January 25, 2013, Friday, 13:51 GMT | 08:51 EST | 18:21 IST | 20:51 SGT
Contributed by Angel Broking


For 3QFY2013, Wipro’s results came in largely in line with our estimates. The IT services’ USD revenue growth came in at 2.4% qoq. One key negative thing was the tepid volume growth of -1.0% qoq (way below other peer companies), but on the positive side the company has been able to inch up its price realization. For 4QFY2013, the management has given a USD revenue guidance of US$1,585mn- 1,625mn, which translates into a qoq growth of 0.5-3.0%, which is along the expected lines. The range of the guidance is wide this time as the Management has factored in the continued uncertainty in ramp up of discretionary projects. We maintain our Accumulate rating on the stock.

Quarterly highlights: For 3QFY2013, Wipro posted a 3.5% qoq growth in revenue to Rs.11,025cr. Wipro’s EBITDA and EBIT margins grew slightly by 5bp and 21bp qoq to 20.1% and 17.7%, respectively, despite low volumes, due to realization improvement. The PAT came in at Rs.1,725cr, up 6.7% qoq, driven primarily by higher other income of Rs.322cr as against Rs.211cr in 2QFY2013 and lower tax rate of 21.9% as against 23.9% in 2QFY2013.

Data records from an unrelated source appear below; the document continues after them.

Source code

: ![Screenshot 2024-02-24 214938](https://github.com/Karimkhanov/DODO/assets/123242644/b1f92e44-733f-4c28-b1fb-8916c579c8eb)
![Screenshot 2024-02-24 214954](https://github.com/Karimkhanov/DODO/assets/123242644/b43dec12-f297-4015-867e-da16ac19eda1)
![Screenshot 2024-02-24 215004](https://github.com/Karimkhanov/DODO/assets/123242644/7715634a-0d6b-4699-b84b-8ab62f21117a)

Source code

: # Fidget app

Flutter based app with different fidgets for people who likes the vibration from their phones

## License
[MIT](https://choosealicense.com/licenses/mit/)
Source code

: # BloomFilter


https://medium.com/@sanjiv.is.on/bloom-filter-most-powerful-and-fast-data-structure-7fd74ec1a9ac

Outlook and valuation: The Management indicated that CY2013 IT budgets are expected to remain stable and anticipates a positive demand environment ahead. Prospects of growth revival remain healthy on the back of better deal closures in 3QFY2013 as against in 2QFY2013 and 1.7x increase in the deal pipeline yoy. However, volume growth is expected to remain sluggish in the near term as the company’s ongoing process of automating RTB type spend to drive better productivity could hamper volume growth. The Management expects growth convergence with peers in FY2014 in anticipation of demand improvement, increase in the deal pipeline (1.7x yoy) and better deal closure. We expect Wipro’s revenue to post a CAGR of 12.3% over FY2012-14E. We expect 11.2% and 11.4% CAGR in EBITDA and PAT respectively over FY2012-14E. We value the stock at 15.5x FY2014E EPS of Rs.27.7, which gives us a target price of Rs.429. We maintain our Accumulate rating on the stock.